Цинковый гроб с его телом долго в жару ехал с Дальнего Востока поездом. На похоронах я впервые увидел его отца — седого, надломленного, но очень на него похожего и похоже говорившего.
Это произошло, я думаю, летом 1961 года, т. е. нам было по 24. Но он уже успел побывать моим старшим другом, чуть ли не отцовской фигурой (даже погиб он почти так же, как мой родной отец, утонувший, переплывая на байдарке Белое море), успел немного наворожить мне («В своей области ты будешь известным человеком»), а главное — преподать первый урок аутсайдерства. Вопреки советской символике своего имени, он выступил в роли жертвы, а не карателя («железного Феликса»), каковым оказался скорее я, не справившийся с программой, закодированной в моем (Александр — «защитник мужей»). Свою короткую жизнь Феликс, «счастливый», прожил, как хотел.
Связи по смежности
Поэзия основана на переносах по сходству — метафорах, прозе же прописана смежность. Правда, обе установки часто переплетаются. В стихе уже самый метр проецирует сходство на смежность, а в основе сюжетного повествования лежит так называемый ритм потерь и приобретений.
Я не люблю терять вещи, исподволь приглядываю за ними и периодически перепроверяю их наличие, но, как правило, сам же и предаю породнившие нас узы. История удержаний, пропаж, поисков, находок и новых утрат образует канву моего непрерывного, по большей части смешного и в целом безнадежного поссессивного квеста.
Однажды в детстве, лет семи-восьми, съехав с горки на санках, я врезался переносицей в каменный скат подвального окна нашего дома. Заливаясь кровью, я бросился домой, на второй этаж. При виде крови мама пришла в ужас, я же держался, как подобает мужчине. Тревожило меня главным образом то, что пострадала окровавленная шуба. За санки беспокоиться не приходилось, ибо их я, к изумлению мамы, из рук не выпустил. (Шрам на носу сохранялся долго, но сейчас его что-то не видно, — пропал!)

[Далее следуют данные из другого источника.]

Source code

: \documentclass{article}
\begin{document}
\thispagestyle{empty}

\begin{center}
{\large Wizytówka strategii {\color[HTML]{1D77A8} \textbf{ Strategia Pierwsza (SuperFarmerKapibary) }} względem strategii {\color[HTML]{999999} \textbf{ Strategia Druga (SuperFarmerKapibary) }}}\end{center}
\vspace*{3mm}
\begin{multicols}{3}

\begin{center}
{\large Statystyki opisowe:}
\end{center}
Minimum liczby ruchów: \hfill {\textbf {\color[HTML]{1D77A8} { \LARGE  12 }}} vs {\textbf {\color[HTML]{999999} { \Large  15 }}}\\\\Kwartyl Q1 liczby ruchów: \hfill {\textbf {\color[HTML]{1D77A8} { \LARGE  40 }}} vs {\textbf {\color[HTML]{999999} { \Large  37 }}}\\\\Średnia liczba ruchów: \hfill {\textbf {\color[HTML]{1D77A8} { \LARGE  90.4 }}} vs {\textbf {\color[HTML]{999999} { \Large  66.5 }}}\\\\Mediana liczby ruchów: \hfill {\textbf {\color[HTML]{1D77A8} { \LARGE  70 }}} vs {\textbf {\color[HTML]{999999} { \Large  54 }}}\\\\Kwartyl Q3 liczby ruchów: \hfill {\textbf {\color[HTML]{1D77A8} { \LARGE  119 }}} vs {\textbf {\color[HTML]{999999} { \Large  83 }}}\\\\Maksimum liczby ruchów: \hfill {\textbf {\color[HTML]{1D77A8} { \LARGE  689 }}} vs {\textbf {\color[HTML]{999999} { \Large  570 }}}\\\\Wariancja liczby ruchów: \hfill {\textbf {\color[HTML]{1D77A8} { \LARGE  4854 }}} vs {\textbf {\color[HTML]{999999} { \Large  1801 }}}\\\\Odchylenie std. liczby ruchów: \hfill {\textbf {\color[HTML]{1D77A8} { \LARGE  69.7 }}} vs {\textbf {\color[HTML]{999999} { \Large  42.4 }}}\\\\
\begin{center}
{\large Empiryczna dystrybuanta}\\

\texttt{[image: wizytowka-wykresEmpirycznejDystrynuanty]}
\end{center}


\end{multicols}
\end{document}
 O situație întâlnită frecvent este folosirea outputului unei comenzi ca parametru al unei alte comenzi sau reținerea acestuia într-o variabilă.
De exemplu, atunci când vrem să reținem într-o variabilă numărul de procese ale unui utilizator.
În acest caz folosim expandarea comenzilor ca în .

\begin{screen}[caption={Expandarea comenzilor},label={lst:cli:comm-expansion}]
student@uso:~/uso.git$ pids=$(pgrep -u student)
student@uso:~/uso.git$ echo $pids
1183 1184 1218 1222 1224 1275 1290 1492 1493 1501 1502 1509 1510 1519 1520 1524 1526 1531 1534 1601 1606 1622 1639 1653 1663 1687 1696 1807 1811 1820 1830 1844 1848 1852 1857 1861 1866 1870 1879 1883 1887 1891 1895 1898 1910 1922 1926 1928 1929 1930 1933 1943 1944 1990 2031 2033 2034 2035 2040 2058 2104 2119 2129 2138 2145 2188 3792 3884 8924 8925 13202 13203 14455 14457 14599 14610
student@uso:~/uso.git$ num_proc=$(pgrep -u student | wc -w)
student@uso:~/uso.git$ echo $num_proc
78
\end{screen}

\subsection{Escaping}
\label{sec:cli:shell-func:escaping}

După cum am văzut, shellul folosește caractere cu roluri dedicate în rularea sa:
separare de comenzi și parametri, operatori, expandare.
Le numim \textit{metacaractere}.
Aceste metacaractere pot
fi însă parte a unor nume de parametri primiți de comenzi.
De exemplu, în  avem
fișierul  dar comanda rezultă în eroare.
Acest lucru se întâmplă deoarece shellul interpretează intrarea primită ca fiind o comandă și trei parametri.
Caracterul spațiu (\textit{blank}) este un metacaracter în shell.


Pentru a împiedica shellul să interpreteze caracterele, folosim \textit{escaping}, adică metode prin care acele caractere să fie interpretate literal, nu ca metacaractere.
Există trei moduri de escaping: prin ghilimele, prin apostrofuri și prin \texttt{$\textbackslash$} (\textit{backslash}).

Собственно, мама и преподала мне первые уроки бдительности. Почему-то особенно запомнился ее наказ не спускать глаз со своих вещей при переобувании на катке (в Парке культуры им. Горького). Наказ этот я выполнил с честью и на катке не был обворован ни разу, да и вообще развил в этом отношении почти полный иммунитет. Сильно обокрали меня только в Риме (1981 г.), разбив стекло машины Энн за те 10 минут, что мы пробежались по вилле Боргезе (итальянцы, как известно, воры экстракласса), да в Санта-Монике за первый десяток лет уперли три велосипеда — исключительно потому, что я каждый раз расслаблялся, воображая себя чуть ли не в раю.